Independent Study/23 September 2017
Book one begins with Rousseau’s famous quote, “Man is born free but everywhere he is in chains.” He then states how he will attempt to answer this question: whether or not there can be legitimate political authority in a society. He begins his exploration by showing that the only example of natural authority in nature is a father to a child. Rousseau insults Hobbes and Grotius for their assertion of putting ruler and subject in the same category as father and child. Political authority has no basis in nature. He comes to the conclusion that legitimate political authority rests on a “social contract” between members of a society. He then explores the idea of whether anyone has the right to enslave or kill their enemy after defeating them in battle. He determines the answer is no because men are not naturally one another’s enemies (man is naturally good). Therefore, no conflict in men should result in anyone having a supreme right over another man.

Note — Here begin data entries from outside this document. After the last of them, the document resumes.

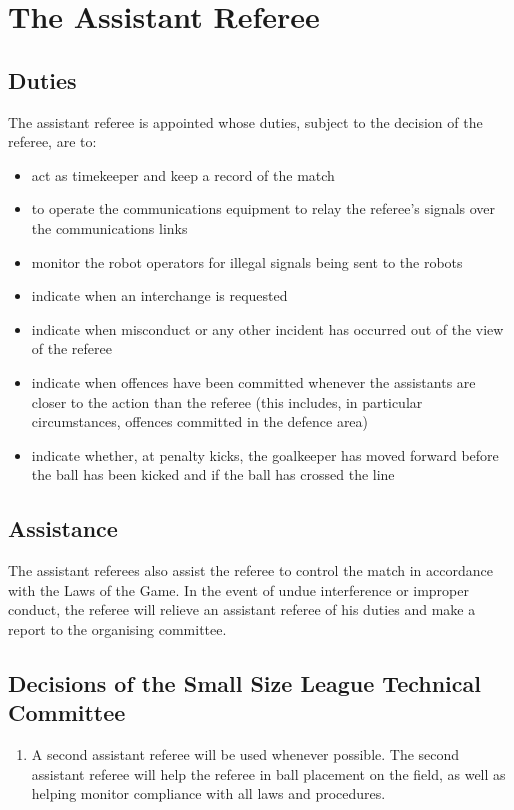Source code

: \section{The Assistant Referee}\label{sec:assistant-referee}

\subsection{Duties}
The assistant referee is appointed whose duties, subject to the decision of the referee, are to:
\begin{itemize}
\item act as timekeeper and keep a record of the match
\item to operate the communications equipment to relay the referee's signals over the communications links
\item monitor the robot operators for illegal signals being sent to the robots
\item indicate when an interchange is requested
\item indicate when misconduct or any other incident has occurred out of the view of the referee
\item indicate when offences have been committed whenever the assistants are closer to the action than the referee (this includes, in particular circumstances, offences committed in the defence area)
\item indicate whether, at penalty kicks, the goalkeeper has moved forward before the ball has been kicked and if the ball has crossed the line
\end{itemize}

\subsection{Assistance}
The assistant referees also assist the referee to control the match in accordance with the Laws of the Game.
In the event of undue interference or improper conduct, the referee will relieve an assistant referee of his duties and make a report to the organising committee.

\subsection*{Decisions of the Small Size League Technical Committee}
\begin{enumerate}
\item
A second assistant referee will be used whenever possible.
The second assistant referee will help the referee in ball placement on the field, as well as helping monitor compliance with all laws and procedures.
\end{enumerate}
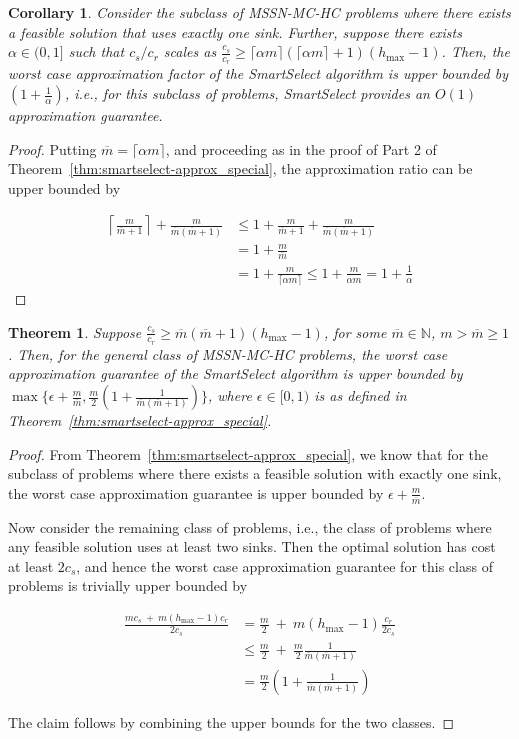\documentclass[conference]{IEEEtran}
\newcommand{\mbar}{\overline{m}}
\newtheorem{theorem}{Theorem}
\newtheorem{corollary}{Corollary}
\begin{document}
\begin{corollary}
Consider the subclass of MSSN-MC-HC problems where there exists a feasible solution that uses exactly one sink. Further, suppose there exists $\alpha\in (0,1]$ such that $c_s/c_r$ scales as $\frac{c_s}{c_r}\geq \lceil\alpha m\rceil (\lceil\alpha m\rceil + 1)(h_{\max}-1)$. Then, the worst case approximation factor of the SmartSelect algorithm is upper bounded by $(1+\frac{1}{\alpha})$, i.e., for this subclass of problems, SmartSelect provides an $O(1)$ approximation guarantee.
\end{corollary}

\begin{proof}
Putting $\mbar = \lceil\alpha m\rceil$, and proceeding as in the proof of Part 2 of Theorem~\ref{thm:smartselect-approx_special}, the approximation ratio can be upper bounded by

\begin{align}
\left\lceil\frac{m}{\mbar + 1}\right\rceil+\frac{m}{\mbar(\mbar + 1)}&\leq 1+\frac{m}{\mbar + 1}+\frac{m}{\mbar(\mbar + 1)}\nonumber\\
&= 1 + \frac{m}{\mbar}\nonumber\\
&= 1+ \frac{m}{\lceil\alpha m\rceil}\leq 1+\frac{m}{\alpha m}=1+\frac{1}{\alpha}\nonumber
\end{align}
\end{proof}

\begin{theorem}
\label{thm:smartselect-approx_general}
Suppose $\frac{c_s}{c_r}\geq \mbar(\mbar+1)(h_{\max}-1)$, for some $\mbar\in\mathbb{N}$, $m > \mbar \geq 1$. Then, for the general class of MSSN-MC-HC problems, the worst case approximation guarantee of the SmartSelect algorithm is upper bounded by $\max\{\epsilon + \frac{m}{\mbar},\frac{m}{2}\left(1+\frac{1}{\mbar(\mbar + 1)}\right)\}$, where $\epsilon\in[0,1)$ is as defined in Theorem~\ref{thm:smartselect-approx_special}.
\end{theorem}

\begin{proof}
From Theorem~\ref{thm:smartselect-approx_special}, we know that for the subclass of problems where there exists a feasible solution with exactly one sink, the worst case approximation guarantee is upper bounded by $\epsilon + \frac{m}{\mbar}$.

Now consider the remaining class of problems, i.e., the class of problems where any feasible solution uses at least two sinks. Then the optimal solution has cost at least $2c_s$, and hence the worst case approximation guarantee for this class of problems is trivially upper bounded by

\begin{align}
\frac{mc_s\:+\:m(h_{\max}-1)c_r}{2c_s}&= \frac{m}{2}\:+\:m(h_{\max}-1)\frac{c_r}{2c_s}\nonumber\\
&\leq \frac{m}{2}\:+\:\frac{m}{2}\frac{1}{\mbar(\mbar + 1)}\nonumber\\
&= \frac{m}{2}\left(1+\frac{1}{\mbar(\mbar + 1)}\right)\nonumber
\end{align}

The claim follows by combining the upper bounds for the two classes. 
\end{proof}
\end{document}
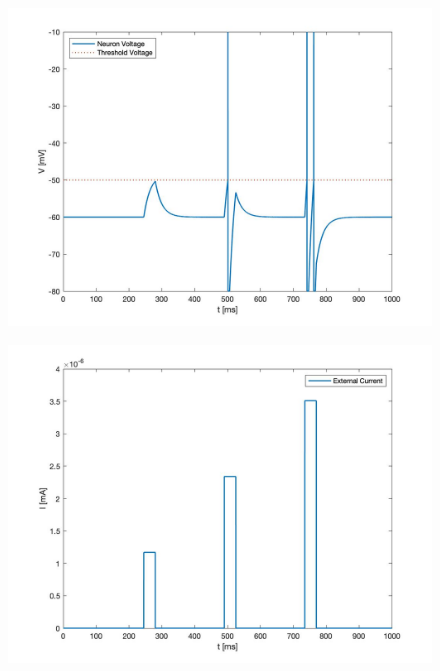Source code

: \documentclass{article}
\begin{document}
\begin{figure}[!htb]
\centering
\begin{minipage}{0.5\textwidth}
  \centering
  \includegraphics[width=0.975\linewidth]{final_paper/lifV.jpg}
  \label{fig:lifV}
\end{minipage}%
\begin{minipage}{0.5\textwidth}
  \centering
  \includegraphics[width=0.975\linewidth]{final_paper/lifI.jpg}
  \label{fig:lifI}
\end{minipage}
\end{figure}
\end{document}
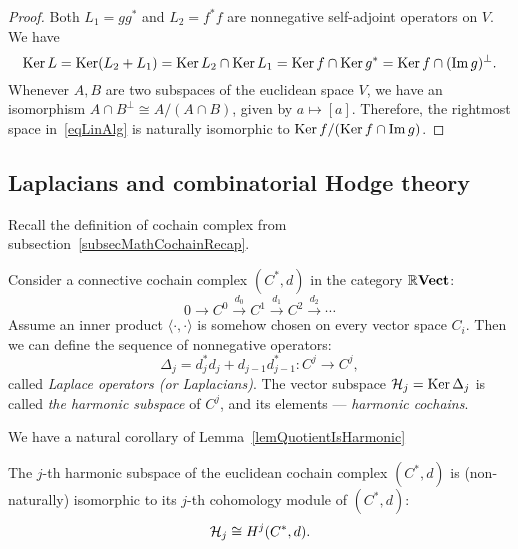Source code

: \begin{proof}
Both $L_1=gg^*$ and $L_2=f^*f$ are nonnegative self-adjoint operators on $V$. We have
\begin{equation}\label{eqLinAlg}
\operatorname{Ker} L=\operatorname{Ker}(L_2+L_1)=\operatorname{Ker} L_2\cap \operatorname{Ker} L_1=\operatorname{Ker} f\cap \operatorname{Ker} g^*=\operatorname{Ker} f\cap (\operatorname{Im} g)^\bot.
\end{equation}
Whenever $A,B$ are two subspaces of the euclidean space $V$, we have an isomorphism $A\cap B^{\bot}\cong A/(A\cap B)$, given by $a\mapsto [a]$. Therefore, the rightmost space in~\eqref{eqLinAlg} is naturally isomorphic to $\operatorname{Ker} f/(\operatorname{Ker} f\cap \operatorname{Im} g)$.
\end{proof}

\subsection{Laplacians and combinatorial Hodge theory}\label{subsecMathHodge}

Recall the definition of cochain complex from subsection~\ref{subsecMathCochainRecap}.

\begin{defin}\label{definLaplaceGeneralCochain}
Consider a connective cochain complex $(C^*,d)$ in the category $\mathbb{R}\mathbf{Vect}$:
\[
0\to C^0\stackrel{d_0}{\to} C^1 \stackrel{d_1}{\to} C^2 \stackrel{d_2}{\to}\cdots
\]
Assume an inner product $\langle\cdot,\cdot\rangle$ is somehow chosen on every vector space $C_i$. Then we can define the sequence of nonnegative operators:
\[
\Delta_j=d_j^*d_j+d_{j-1}d_{j-1}^*\colon C^j\to C^j,
\]
called \emph{Laplace operators (or Laplacians)}. The vector subspace $\mathcal{H}_j=\operatorname{Ker}\Delta_j$ is called \emph{the harmonic subspace} of $C^j$, and its elements --- \emph{harmonic cochains}.
\end{defin}

We have a natural corollary of Lemma~\ref{lemQuotientIsHarmonic}

\begin{cor}\label{corHarmonicIsCohomology}
The $j$-th harmonic subspace of the euclidean cochain complex $(C^*,d)$ is (non-naturally) isomorphic to its $j$-th cohomology module of $(C^*,d)$:
\begin{equation}\label{eqHarmonicIsCohomology}
\mathcal{H}_j\cong H^j(C^*,d).
\end{equation}
\end{cor}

Then, Rousseau talks about slavery. He says that if we have our freedom taken away from us, our humanity and morality is also taken. Our actions can only be moral if they are done freely. Rousseau condemns slavery. In a society he says, there will come a time when people need to work together and combine sources in order to survive. They must find a way to do this while preserving their individual freedom. Rousseau concludes that men must surrender themselves unconditionally to the community as a whole and submit themselves to what he calls “the general will,” which he later defines as “the sum total of wills among the members of the social contract.” He then draws three implications from this: everyone will want to make the terms of the social contract easiest for all, the individual can have no rights that stand in opposition to the state, and people don’t lose their natural freedom when entering into the social contract. He then clarifies that the contract can hold no binding regulations on the sovereign. If not done voluntarily, subjects will be forced to submit to the general will or as Rousseau puts it, they will be “forced to be free.” The general will always tends toward the common good; however, the deliberations of the people do not always reflect the general will, thus distinguishing between the general will and the will of all.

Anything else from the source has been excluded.